EXERCISE – Look through the data that follows and say how many of its lines contain "color", giving the number only.

(Source texts of formatted documents)
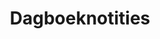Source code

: ---
title: "Dagboeknotities"
slug: "dagboeknotities"
description: "In deze opdracht staat de verwondering centraal. In de briefing staat: 'laat je verwonderen door de kleine dingen en gebeurtenissen rond je. Kijk door een lens zoals een kind en ontdek de wereld om je heen'"
type: "intern"
members:
    - name: "Gert-Jan De Baets"
      direction: "Crossmedia Ontwerp"
      subdirection: "Photo Design"
      disk: "2e Schijf"
thumbnail:
    url: "thumb_800x400.png"
    alt: ""
    height: 1
    width: 2
    text-color: "333333"
    background-color: "333333"
media:
    - url: "1.png"
      type: "image"
    - url: "2.png"
      type: "image"
    - url: "3.png"
      type: "image"
    - url: "4.png"
      type: "image"
    - url: "5.png"
      type: "image"
    - url: "6.png"
      type: "image"
    - url: "7.png"
      type: "image"
    - url: "8.png"
      type: "image"
    - url: "9.png"
      type: "image"
    - url: "10.png"
      type: "image"
    - url: "11.png"
      type: "image"
    - url: "12.png"
      type: "image"
    - url: "13.png"
      type: "image"
    - url: "14.png"
      type: "image"
    - url: "15.png"
      type: "image"
    - url: "16.png"
      type: "image"
    - url: "17.png"
      type: "image"
    - url: "18.png"
      type: "image"
    - url: "19.png"
      type: "image"
    - url: "20.png"
      type: "image"
created: 20/01/2017
order: 3
---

RESPONSE TO THIS EXERCISE – 2